▶ DATA RECORDS
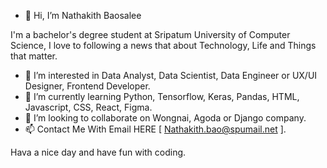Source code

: - 👋 Hi, I’m Nathakith Baosalee

I'm a bachelor's degree student at Sripatum University of Computer Science, 
I love to following a news that about Technology, Life and Things that matter.

- 👀 I’m interested in Data Analyst, Data Scientist, Data Engineer or UX/UI Designer, Frontend Developer.
- 🌱 I’m currently learning Python, Tensorflow, Keras, Pandas, HTML, Javascript, CSS, React, Figma.
- 💞️ I’m looking to collaborate on Wongnai, Agoda or Django company.
- 📫 Contact Me With Email HERE [ Nathakith.bao@spumail.net ].

Hava a nice day and have fun with coding.
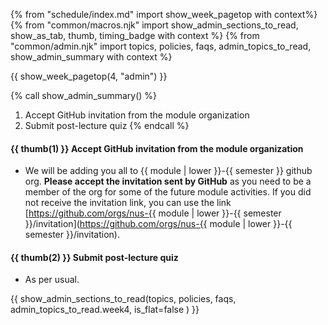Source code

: {% from "schedule/index.md" import show_week_pagetop with context%}
{% from "common/macros.njk" import show_admin_sections_to_read, show_as_tab, thumb, timing_badge with context %}
{% from "common/admin.njk" import topics, policies, faqs, admin_topics_to_read, show_admin_summary with context %}

{{ show_week_pagetop(4, "admin") }}

{% call show_admin_summary() %}
1. Accept GitHub invitation from the module organization
1. Submit post-lecture quiz
{% endcall %}

<div id="additional">

#### {{ thumb(1) }} Accept GitHub invitation from the module organization

* We will be adding you all to {{ module | lower }}-{{ semester }} github org. **Please accept the invitation sent by GitHub** as you need to be a member of the org for some of the future module activities. If you did not receive the invitation link, you can use the link [https://github.com/orgs/nus-{{ module | lower }}-{{ semester }}/invitation](https://github.com/orgs/nus-{{ module | lower }}-{{ semester }}/invitation).

#### {{ thumb(2) }} Submit post-lecture quiz

* As per usual.

</div>

{{ show_admin_sections_to_read(topics, policies, faqs, admin_topics_to_read.week4, is_flat=false ) }}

▶ WORK ITEM
The answer must be all the lines above that hold the word "import".

▶ COMPLETED TASK
: {% from "schedule/index.md" import show_week_pagetop with context%}
{% from "common/macros.njk" import show_admin_sections_to_read, show_as_tab, thumb, timing_badge with context %}
{% from "common/admin.njk" import topics, policies, faqs, admin_topics_to_read, show_admin_summary with context %}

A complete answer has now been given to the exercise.